We re-analysed binding sites from the TRANSFAC database and found motivating examples where our new variable length model provides a better fit. We analysed several ChIP-seq data sets with a novel motif search algorithm and compared the results to one of the best standard PWM finders and a recently developed alternative method for finding motifs of variable structure. All the methods performed comparably in held-out cross validation tests.
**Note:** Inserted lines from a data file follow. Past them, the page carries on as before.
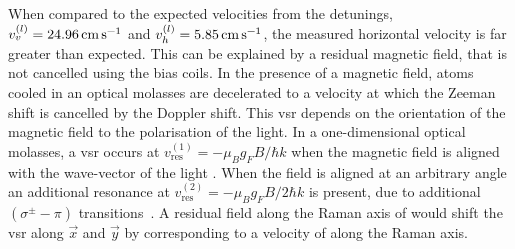 \par\noindent
When compared to the expected velocities from the detunings,
\(v^{(l)}_v = \sivalue{24.96}{\centi\metre\per\second}\) and
\(v^{(l)}_h = \sivalue{5.85}{\centi\metre\per\second}\), the measured
horizontal velocity is far greater than expected. This can be
explained by a residual magnetic field, that is not cancelled using
the bias coils. In the presence of a magnetic field, atoms cooled in
an optical molasses are decelerated to a velocity at which the Zeeman
shift is cancelled by the Doppler shift. This \ac{vsr} depends on the
orientation of the magnetic field to the polarisation of the light. In
a one-dimensional optical molasses, a {vsr} occurs at
\(v_\text{res}^{(1)} = - \mu_B g_F B/\hbar k\) when the magnetic field
is aligned with the wave-vector of the light \cite{VanderStraten1993}.
When the field is aligned at an arbitrary angle an additional
resonance at \(v_\text{res}^{(2)} = - \mu_B g_F B/2\hbar k\) is
present, due to additional \(\left(\sigma^{\pm}-\pi\right)\)
transitions~\cite{Chang2002}. A residual field along the Raman axis of
 would shift the \ac{vsr} along \(\vec{x}\)
and \(\vec{y}\) by 
corresponding to a velocity of 
along the Raman axis.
Known motifs of variable structure were recovered for p53, Stat5a and Stat5b. In addition our method recovered a novel generalised version of an existing PWM for Sp1 that allows for variable length binding. This motif improved classification performance.
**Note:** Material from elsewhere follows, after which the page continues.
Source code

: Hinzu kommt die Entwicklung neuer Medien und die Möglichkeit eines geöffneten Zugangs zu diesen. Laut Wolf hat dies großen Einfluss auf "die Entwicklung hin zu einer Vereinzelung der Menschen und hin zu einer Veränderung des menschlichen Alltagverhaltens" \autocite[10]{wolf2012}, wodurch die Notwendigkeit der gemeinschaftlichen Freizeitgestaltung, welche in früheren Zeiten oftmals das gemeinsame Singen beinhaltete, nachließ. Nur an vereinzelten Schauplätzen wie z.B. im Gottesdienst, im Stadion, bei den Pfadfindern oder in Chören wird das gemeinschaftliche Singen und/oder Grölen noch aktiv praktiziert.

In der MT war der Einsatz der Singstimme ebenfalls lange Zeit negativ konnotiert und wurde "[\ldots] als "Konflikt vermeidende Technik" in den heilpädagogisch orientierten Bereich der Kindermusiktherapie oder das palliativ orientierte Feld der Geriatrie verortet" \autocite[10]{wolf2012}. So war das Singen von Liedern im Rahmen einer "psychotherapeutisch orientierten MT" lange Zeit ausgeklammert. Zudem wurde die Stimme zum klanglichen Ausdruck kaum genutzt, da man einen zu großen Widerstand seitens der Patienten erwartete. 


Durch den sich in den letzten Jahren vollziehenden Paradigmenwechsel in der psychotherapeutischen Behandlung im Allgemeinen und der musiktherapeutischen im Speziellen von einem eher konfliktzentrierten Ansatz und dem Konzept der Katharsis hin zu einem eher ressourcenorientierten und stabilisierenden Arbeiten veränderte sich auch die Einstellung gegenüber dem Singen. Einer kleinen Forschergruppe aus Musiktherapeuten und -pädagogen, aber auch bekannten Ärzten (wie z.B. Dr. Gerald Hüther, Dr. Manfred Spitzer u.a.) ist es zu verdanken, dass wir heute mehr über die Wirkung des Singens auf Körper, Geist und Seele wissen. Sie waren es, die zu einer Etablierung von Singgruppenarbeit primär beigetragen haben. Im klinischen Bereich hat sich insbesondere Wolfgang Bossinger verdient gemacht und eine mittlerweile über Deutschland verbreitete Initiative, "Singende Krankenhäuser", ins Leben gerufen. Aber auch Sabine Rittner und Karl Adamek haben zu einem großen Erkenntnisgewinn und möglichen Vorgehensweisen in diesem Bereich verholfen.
We have presented a new gapped PWM model for variable length DNA binding sites that is not too restrictive nor over-parameterised. Our comparison with existing tools shows that on average it does not have better predictive accuracy than existing methods. However, it does provide more interpretable models of motifs of variable structure that are suitable for follow-up structural studies. To our knowledge, we are the first to apply variable length motif models to eukaryotic ChIP-seq data sets and consequently the first to show their value in this domain. The results include a novel motif for the ubiquitous transcription factor Sp1.
经典的 DNA-转录因子结合位点(TFBS)模型是基于相对较少的已知实例,并使用位置权重矩阵(PWMs)将其视为固定长度的位点。已经提出了该模型的各种扩展,其中大多数考虑了结合位点中碱基之间的依赖性。然而,已知一些转录因子表现出一定的灵活性,并以多种可能的物理构象结合 DNA。在某些情况下,这种变化已知会影响结合位点的功能。随着 ChIP-seq 数据量的增加,现在可以研究纳入这种灵活性的模型。以前关于可变长度模型的工作受到以下因素的限制:在酵母中使用限制性模型专注于特定的锌指蛋白;一次依赖于手工制作的模型来寻找一个转录因子;以及缺乏对真实大小数据集的评估。
我们重新分析了 TRANSFAC 数据库中的结合位点,并找到了一些令人信服的例子,在这些例子中,我们的新可变长度模型提供了更好的拟合。我们使用一种新的 motif 搜索算法分析了几个 ChIP-seq 数据集,并将结果与最好的标准 PWM 查找器之一和最近开发的用于寻找可变结构 motif 的替代方法进行了比较。所有方法在保留交叉验证测试中表现相当。为 p53、Stat5a 和 Stat5b 找到了可变结构的已知 motif。此外,我们的方法还为 Sp1 恢复了一个现有的 PWM 的新的通用版本,该版本允许可变长度结合。该 motif 提高了分类性能。
我们提出了一种新的可变长度 DNA 结合位点的间隙 PWM 模型,该模型既不太严格也不过度参数化。我们与现有工具的比较表明,平均而言,它的预测准确性并不优于现有方法。然而,它确实提供了更具可解释性的可变结构 motif 模型,适合后续的结构研究。据我们所知,我们是第一个将可变长度 motif 模型应用于真核生物 ChIP-seq 数据集的人,因此也是第一个在该领域展示其价值的人。结果包括一个新的普遍转录因子 Sp1 的 motif。